> TASK TO CARRY OUT
Copy whichever lines of the data hold the word "docs".

▼

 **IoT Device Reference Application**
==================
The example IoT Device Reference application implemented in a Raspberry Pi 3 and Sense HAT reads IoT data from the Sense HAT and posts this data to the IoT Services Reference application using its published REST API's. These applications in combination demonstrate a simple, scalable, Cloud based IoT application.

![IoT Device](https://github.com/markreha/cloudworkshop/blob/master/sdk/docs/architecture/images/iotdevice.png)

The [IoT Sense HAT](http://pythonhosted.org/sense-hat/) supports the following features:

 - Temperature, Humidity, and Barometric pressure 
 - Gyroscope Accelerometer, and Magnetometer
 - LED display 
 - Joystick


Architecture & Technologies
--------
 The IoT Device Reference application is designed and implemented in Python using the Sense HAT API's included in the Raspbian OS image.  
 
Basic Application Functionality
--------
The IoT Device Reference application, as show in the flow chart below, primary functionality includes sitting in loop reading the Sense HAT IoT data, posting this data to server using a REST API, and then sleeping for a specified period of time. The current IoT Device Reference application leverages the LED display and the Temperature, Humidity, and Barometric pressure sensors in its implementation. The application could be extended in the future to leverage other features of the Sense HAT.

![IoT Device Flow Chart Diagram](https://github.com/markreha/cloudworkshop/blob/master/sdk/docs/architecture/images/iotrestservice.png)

▲

> ANSWER TO THIS EXERCISE
![IoT Device](https://github.com/markreha/cloudworkshop/blob/master/sdk/docs/architecture/images/iotdevice.png)
![IoT Device Flow Chart Diagram](https://github.com/markreha/cloudworkshop/blob/master/sdk/docs/architecture/images/iotrestservice.png)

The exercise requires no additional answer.